Hymns of the Faith


Maker and Sov’reign Lord

Maker and sov’reign Lord
Of Heav’n, and earth, and seas,
Thy providence confirms Thy Word,
And answers Thy decrees.

The things so long foretold
By David are fulfilled,
When Jews and Gentiles join’d to slay
Jesus, Thine holy Child.

Why did the Gentiles rage,
And Jews, with one accord,
Bend all their counsels to destroy
Th’Anointed of the Lord?

Rulers and kings agree
To form a vain design;
Against the Lord their powers unite
Against His Christ they join.

The Lord derides their rage,
And will support His throne;
He that hath rais’d Him from the dead
Hath own’d Him for His Son.

Now He’s ascended high,
And asks to rule the earth;
The merit of His blood He pleads,
And pleads His heav’nly birth.

He asks, and God bestows
A large inheritance;
Far as the world’s remotest ends
His kingdom shall advance.

The nations that rebel
Must feel His iron rod;
He’ll vindicate those honors well
Which He receiv’d from God.

Be wise, ye rulers, now,
And worship at His throne;
With trembling joy, ye people, bow
To God’s exalted Son.

If once His wrath arise,
Ye perish on the place;
Then blessèd is the soul that flies
For refuge to His grace.

Here is some more information on Isaac Watts:

In the annals of hymn writing, Isaac Watts shines as a leading luminary. In other Reformation countries, hymns were employed in worship but seldom in the English church before Watts was born. Anglicans sang the Psalms. Psalm singing, which had at first been a welcome innovation, had become a dreary, unmelodious chanting. Each line was first read out by a clerk and then sung. Through Isaac Watts’ influence, that changed.

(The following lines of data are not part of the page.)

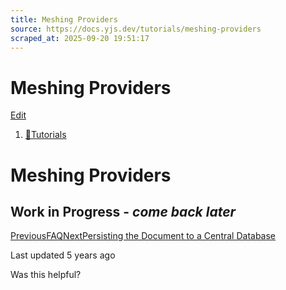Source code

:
 ```yaml
---
title: Meshing Providers
source: https://docs.yjs.dev/tutorials/meshing-providers
scraped_at: 2025-09-20 19:51:17
---
```


# Meshing Providers

[Edit](https://github.com/yjs/docs/blob/main/tutorials/meshing-providers.md)

1. [🧪Tutorials](/tutorials)

# Meshing Providers

## Work in Progress - ***come back later***

[PreviousFAQ](/api/faq)[NextPersisting the Document to a Central Database](/tutorials/persisting-the-document-to-a-central-database)

Last updated 5 years ago

Was this helpful?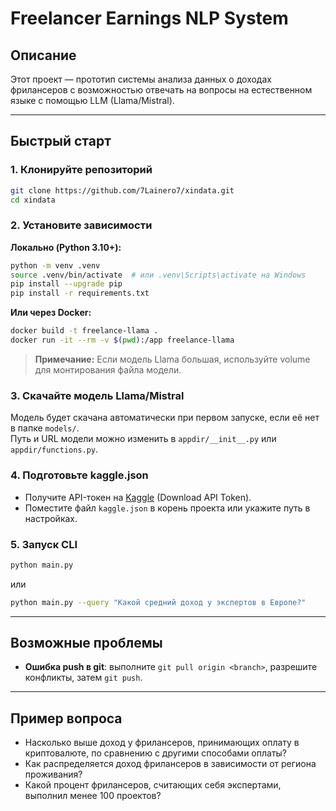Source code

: # Freelancer Earnings NLP System

## Описание

Этот проект — прототип системы анализа данных о доходах фрилансеров с возможностью отвечать на вопросы на естественном языке с помощью LLM (Llama/Mistral).

---

## Быстрый старт

### 1. Клонируйте репозиторий

```sh
git clone https://github.com/7Lainero7/xindata.git
cd xindata
```

### 2. Установите зависимости

**Локально (Python 3.10+):**
```sh
python -m venv .venv
source .venv/bin/activate  # или .venv\Scripts\activate на Windows
pip install --upgrade pip
pip install -r requirements.txt
```

**Или через Docker:**
```sh
docker build -t freelance-llama .
docker run -it --rm -v $(pwd):/app freelance-llama
```
> **Примечание:** Если модель Llama большая, используйте volume для монтирования файла модели.

### 3. Скачайте модель Llama/Mistral

Модель будет скачана автоматически при первом запуске, если её нет в папке `models/`.  
Путь и URL модели можно изменить в `appdir/__init__.py` или `appdir/functions.py`.

### 4. Подготовьте kaggle.json

- Получите API-токен на [Kaggle](https://www.kaggle.com/settings/account) (Download API Token).
- Поместите файл `kaggle.json` в корень проекта или укажите путь в настройках.

### 5. Запуск CLI

```sh
python main.py
```
или
```sh
python main.py --query "Какой средний доход у экспертов в Европе?"
```

---

## Возможные проблемы

- **Ошибка push в git**: выполните `git pull origin <branch>`, разрешите конфликты, затем `git push`.

---

## Пример вопроса

- Насколько выше доход у фрилансеров, принимающих оплату в криптовалюте, по сравнению с другими способами оплаты?
- Как распределяется доход фрилансеров в зависимости от региона проживания?
- Какой процент фрилансеров, считающих себя экспертами, выполнил менее 100 проектов?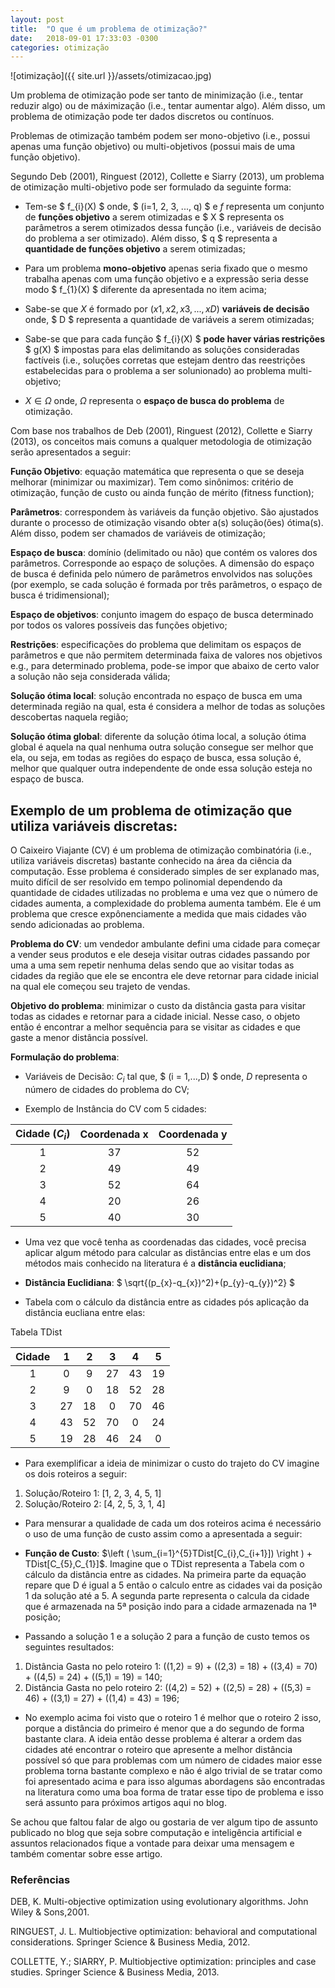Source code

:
```yaml
---
layout: post
title:  "O que é um problema de otimização?"
date:   2018-09-01 17:33:03 -0300
categories: otimização
---
```


![otimização]({{ site.url }}/assets/otimizacao.jpg)

Um problema de otimização pode ser tanto de minimização (i.e., tentar reduzir algo) ou de máximização (i.e., tentar aumentar algo). Além disso, um problema de otimização pode ter dados discretos ou contínuos.

Problemas de otimização também podem ser mono-objetivo (i.e., possui apenas uma função objetivo) ou multi-objetivos (possui mais de uma função objetivo).

Segundo Deb (2001), Ringuest (2012), Collette e Siarry (2013), um problema de otimização multi-objetivo pode ser formulado da seguinte forma:

* Tem-se $ f_{i}(X) $ onde, $ (i=1, 2, 3, ..., q) $ e $f$ representa um conjunto de __funções objetivo__ a serem otimizadas e $ X $ representa os parâmetros a serem otimizados dessa função (i.e., variáveis de decisão do problema a ser otimizado). Além disso, $ q $ representa a __quantidade de funções objetivo__ a serem otimizadas;

* Para um problema __mono-objetivo__ apenas seria fixado que o mesmo trabalha apenas com uma função objetivo e a expressão seria desse modo $ f_{1}(X) $ diferente da apresentada no item acima;

* Sabe-se que $X$ é formado por $(x1, x2, x3, ..., xD)$ __variáveis de decisão__ onde, $ D $ representa a quantidade de variáveis a serem otimizadas;

* Sabe-se que para cada função $ f_{i}(X) $ __pode haver várias restrições__ $ g(X) $ impostas para elas delimitando as soluções consideradas factíveis (i.e., soluções corretas que estejam dentro das reestrições estabelecidas para o problema a ser solunionado) ao problema multi-objetivo;

* $X ∈ Ω$ onde, $Ω$ representa o __espaço de busca do problema__ de otimização.

Com base nos trabalhos de Deb (2001), Ringuest (2012), Collette e Siarry (2013), os conceitos mais comuns a qualquer metodologia de otimização serão apresentados a seguir:

__Função Objetivo__: equação matemática que representa o que se deseja melhorar (minimizar ou maximizar). Tem como sinônimos: critério de otimização, função de custo ou ainda função de mérito (fitness function);

__Parâmetros__: correspondem às variáveis da função objetivo. São ajustados durante o processo de otimização visando obter a(s) solução(ões) ótima(s). Além disso, podem ser chamados de variáveis de otimização;

__Espaço de busca__: domínio (delimitado ou não) que contém os valores dos parâmetros. Corresponde ao espaço de soluções. A dimensão do espaço de busca é definida pelo número de parâmetros envolvidos nas soluções (por exemplo, se cada solução é formada por três parâmetros, o espaço de busca é tridimensional);

__Espaço de objetivos__: conjunto imagem do espaço de busca determinado por todos os valores possíveis das funções objetivo;

__Restrições__: especificações do problema que delimitam os espaços de parâmetros e que não permitem determinada faixa de valores nos objetivos e.g., para determinado problema, pode-se impor que abaixo de certo valor a solução não seja considerada válida;

__Solução ótima local__: solução encontrada no espaço de busca em uma determinada região na qual, esta é considera a melhor de todas as soluções descobertas naquela região;

__Solução ótima global__: diferente da solução ótima local, a solução ótima global é aquela na qual nenhuma outra solução consegue ser melhor que ela, ou seja, em todas as regiões do espaço de busca, essa solução é, melhor que qualquer outra independente de onde essa solução esteja no espaço de busca.

## Exemplo de um problema de otimização que utiliza variáveis discretas:

O Caixeiro Viajante (CV) é um problema de otimização combinatória (i.e., utiliza variáveis discretas) bastante conhecido na área da ciência da computação. Esse problema é considerado simples de ser explanado mas, muito difícil de ser resolvido em tempo polinomial dependendo da quantidade de cidades utilizadas no problema e uma vez que o número de cidades aumenta, a complexidade do problema aumenta também. Ele é um problema que cresce expônenciamente a medida que mais cidades vão sendo adicionadas ao problema.

__Problema do CV__: um vendedor ambulante defini uma cidade para começar a vender seus produtos e ele deseja visitar outras cidades passando por uma a uma sem repetir nenhuma delas sendo que ao visitar todas as cidades da região que ele se encontra ele deve retornar para cidade inicial na qual ele começou seu trajeto de vendas.

__Objetivo do problema__: minimizar o custo da distância gasta para visitar todas as cidades e retornar para a cidade inicial. Nesse caso, o objeto então é encontrar a melhor sequência para se visitar as cidades e que gaste a menor distância possível. 

__Formulação do problema__:

* Variáveis de Decisão: $C_{i}$ tal que, $ (i = 1,...,D) $ onde, $D$ representa o número de cidades do problema do CV;

* Exemplo de Instância do CV com 5 cidades:

| Cidade ($C_{i}$) | Coordenada x | Coordenada y |
|:--------------:|:------------:|:------------:|
|        1       |      37      |      52      |
|        2       |      49      |      49      |
|        3       |      52      |      64      |
|        4       |      20      |      26      |
|        5       |      40      |      30      |

* Uma vez que você tenha as coordenadas das cidades, você precisa aplicar algum método para calcular as distâncias entre elas e um dos métodos mais conhecido na literatura é a __distância euclidiana__;

* __Distância Euclidiana__: $ \sqrt{(p_{x}-q_{x})^2)+(p_{y}-q_{y})^2} $

* Tabela com o cálculo da distância entre as cidades pós aplicação da distância eucliana entre elas:

Tabela TDist

| Cidade |  1 |  2 |  3 |  4 |  5 |
|:------------:|:--:|:--:|:--:|:--:|:--:|
|       1      |  0 |  9 | 27 | 43 | 19 |
|       2      |  9 |  0 | 18 | 52 | 28 |
|       3      | 27 | 18 |  0 | 70 | 46 |
|       4      | 43 | 52 | 70 |  0 | 24 |
|       5      | 19 | 28 | 46 | 24 |  0 |

* Para exemplificar a ideia de minimizar o custo do trajeto do CV imagine os dois roteiros a seguir:
1. Solução/Roteiro 1: [1, 2, 3, 4, 5, 1]
2. Solução/Roteiro 2: [4, 2, 5, 3, 1, 4]

* Para mensurar a qualidade de cada um dos roteiros acima é necessário o uso de uma função de custo assim como a apresentada a seguir:

* __Função de Custo__: $\left (  \sum_{i=1}^{5}TDist[C_{i},C_{i+1}]) \right ) + TDist[C_{5},C_{1}]$.  Imagine que o TDist representa a Tabela com o cálculo da distância entre as cidades. Na primeira parte da equação repare que D é igual a 5 então o calculo entre as cidades vai da posição 1 da solução até a 5. A segunda parte representa o calcula da cidade que é armazenada na 5ª posição indo para a cidade armazenada na 1ª posição;

* Passando a solução 1 e a solução 2 para a função de custo temos os seguintes resultados:
1. Distância Gasta no pelo roteiro 1: ((1,2) = 9) + ((2,3) = 18) + ((3,4) = 70) + ((4,5) = 24) + ((5,1) = 19)  = 140; 
2. Distância Gasta no pelo roteiro 2: ((4,2) = 52) + ((2,5) = 28) + ((5,3) = 46) + ((3,1) = 27) + ((1,4) = 43)  = 196;

* No exemplo acima foi visto que o roteiro 1 é melhor que o roteiro 2 isso, porque a distância do primeiro é menor que a do segundo de forma bastante clara. A ideia então desse problema é alterar a ordem das cidades até encontrar o roteiro que apresente a melhor distância possível só que para problemas com um número de cidades maior esse problema torna bastante complexo e não é algo trivial de se tratar como foi apresentado acima e para isso algumas abordagens são encontradas na literatura como uma boa forma de tratar esse tipo de problema e isso será assunto para próximos artigos aqui no blog.

Se achou que faltou falar de algo ou gostaria de ver algum tipo de assunto publicado no blog que seja sobre computação e inteligência artificial e assuntos relacionados fique a vontade para deixar uma mensagem e também comentar sobre esse artigo.

### Referências

DEB, K. Multi-objective optimization using evolutionary algorithms. John Wiley & Sons,2001.

RINGUEST, J. L. Multiobjective optimization: behavioral and computational considerations. Springer Science & Business Media, 2012.

COLLETTE, Y.; SIARRY, P. Multiobjective optimization: principles and case studies. Springer Science & Business Media, 2013.



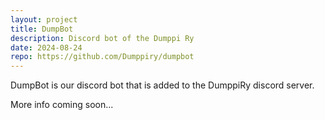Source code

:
 ```yaml
---
layout: project
title: DumpBot
description: Discord bot of the Dumppi Ry
date: 2024-08-24
repo: https://github.com/Dumppiry/dumpbot
---
```


DumpBot is our discord bot that is added to the DumppiRy discord server.

More info coming soon...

Watts was born in Southampton, England He fell under conviction in 1688 and learned to trust Christ in a personal way a year later. His father was twice imprisoned for refusing to bend to the Church of England beliefs. Some of that pluck carried over to Isaac, who refused to take an all-expenses-paid education rather than conform himself to the Church of England. After attaining his education under more difficult circumstances, Watts became a preacher. He gave his first sermon at Mark Lane in London. His qualities were such that the church soon named him its assistant pastor. Shortly afterward he became seriously ill and suffered such poor health the remainder of his life that he was often unable to carry out his church duties.
A kindly friend, Sir Thomas Abney took him under his roof and there he lived thirty years. The church also showed much wisdom and charity in continuing to support him despite his fevers and neuralgia. A lady who fell in love with him from reading his hymns is said to have rejected him close up upon finding him small and far from handsome.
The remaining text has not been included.